→ Your assignment
Find the line holding "- colorthief" in the entries below. Give it again exactly, along with every line after it up to and including the line holding "## Setup process".

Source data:
▽

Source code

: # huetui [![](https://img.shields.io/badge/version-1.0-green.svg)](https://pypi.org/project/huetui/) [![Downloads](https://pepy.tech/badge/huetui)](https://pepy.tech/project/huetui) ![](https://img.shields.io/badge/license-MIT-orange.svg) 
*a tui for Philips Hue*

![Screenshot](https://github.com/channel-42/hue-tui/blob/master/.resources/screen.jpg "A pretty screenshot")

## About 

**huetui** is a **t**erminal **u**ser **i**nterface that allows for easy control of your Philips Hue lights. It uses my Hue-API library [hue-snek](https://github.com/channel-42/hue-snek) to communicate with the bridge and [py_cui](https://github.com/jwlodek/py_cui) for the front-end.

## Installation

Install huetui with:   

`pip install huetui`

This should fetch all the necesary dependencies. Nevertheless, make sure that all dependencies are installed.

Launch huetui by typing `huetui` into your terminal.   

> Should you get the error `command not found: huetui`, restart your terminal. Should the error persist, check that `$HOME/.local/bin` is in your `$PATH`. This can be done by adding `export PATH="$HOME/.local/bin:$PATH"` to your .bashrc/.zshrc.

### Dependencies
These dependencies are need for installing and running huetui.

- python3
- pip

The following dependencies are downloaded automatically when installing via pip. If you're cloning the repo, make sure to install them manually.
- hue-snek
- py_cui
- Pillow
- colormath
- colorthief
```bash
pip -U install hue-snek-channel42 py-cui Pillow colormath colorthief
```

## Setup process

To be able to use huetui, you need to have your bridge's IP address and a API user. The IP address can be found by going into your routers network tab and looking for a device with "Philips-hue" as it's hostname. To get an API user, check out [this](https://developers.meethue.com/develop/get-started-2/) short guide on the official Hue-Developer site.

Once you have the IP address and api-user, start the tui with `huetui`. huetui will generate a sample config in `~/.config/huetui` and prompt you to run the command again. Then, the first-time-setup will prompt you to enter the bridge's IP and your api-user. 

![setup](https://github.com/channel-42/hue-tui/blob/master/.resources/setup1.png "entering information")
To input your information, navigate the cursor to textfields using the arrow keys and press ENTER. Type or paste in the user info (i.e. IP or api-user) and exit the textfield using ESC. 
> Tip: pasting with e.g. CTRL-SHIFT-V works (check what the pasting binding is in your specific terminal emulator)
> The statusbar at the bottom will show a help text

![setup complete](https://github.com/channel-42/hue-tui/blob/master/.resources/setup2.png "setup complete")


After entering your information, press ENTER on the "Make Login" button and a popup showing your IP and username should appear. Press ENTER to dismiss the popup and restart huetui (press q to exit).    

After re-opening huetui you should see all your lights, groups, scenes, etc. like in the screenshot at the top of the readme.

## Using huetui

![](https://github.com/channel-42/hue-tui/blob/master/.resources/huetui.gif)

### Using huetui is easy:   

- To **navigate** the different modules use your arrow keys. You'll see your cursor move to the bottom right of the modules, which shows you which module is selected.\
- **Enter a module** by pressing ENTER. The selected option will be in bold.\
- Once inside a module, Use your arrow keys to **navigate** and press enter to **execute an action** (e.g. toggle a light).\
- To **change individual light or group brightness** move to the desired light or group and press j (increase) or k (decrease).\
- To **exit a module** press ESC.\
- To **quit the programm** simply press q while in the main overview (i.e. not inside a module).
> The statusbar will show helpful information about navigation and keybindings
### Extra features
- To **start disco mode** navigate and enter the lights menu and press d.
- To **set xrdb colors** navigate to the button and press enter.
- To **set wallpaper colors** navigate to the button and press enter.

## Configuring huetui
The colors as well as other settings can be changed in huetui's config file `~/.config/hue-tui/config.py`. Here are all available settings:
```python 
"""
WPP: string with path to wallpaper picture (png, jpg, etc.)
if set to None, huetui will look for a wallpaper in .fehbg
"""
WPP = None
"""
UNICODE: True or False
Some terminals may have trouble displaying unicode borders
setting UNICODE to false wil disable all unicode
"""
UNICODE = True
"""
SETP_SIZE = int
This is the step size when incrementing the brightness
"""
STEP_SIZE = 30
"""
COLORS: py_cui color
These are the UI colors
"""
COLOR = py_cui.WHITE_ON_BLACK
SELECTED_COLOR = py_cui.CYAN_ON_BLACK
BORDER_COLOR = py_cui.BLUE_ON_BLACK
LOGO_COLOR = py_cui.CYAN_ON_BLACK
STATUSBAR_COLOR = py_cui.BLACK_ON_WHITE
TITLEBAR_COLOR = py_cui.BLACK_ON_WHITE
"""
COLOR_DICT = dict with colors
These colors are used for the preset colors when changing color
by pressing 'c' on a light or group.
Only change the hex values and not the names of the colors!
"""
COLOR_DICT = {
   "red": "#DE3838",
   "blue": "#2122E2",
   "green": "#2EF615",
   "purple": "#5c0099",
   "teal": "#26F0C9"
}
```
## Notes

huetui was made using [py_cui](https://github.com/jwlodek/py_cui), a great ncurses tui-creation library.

△

→ Exercise result
- colorthief
```bash
pip -U install hue-snek-channel42 py-cui Pillow colormath colorthief
```

## Setup process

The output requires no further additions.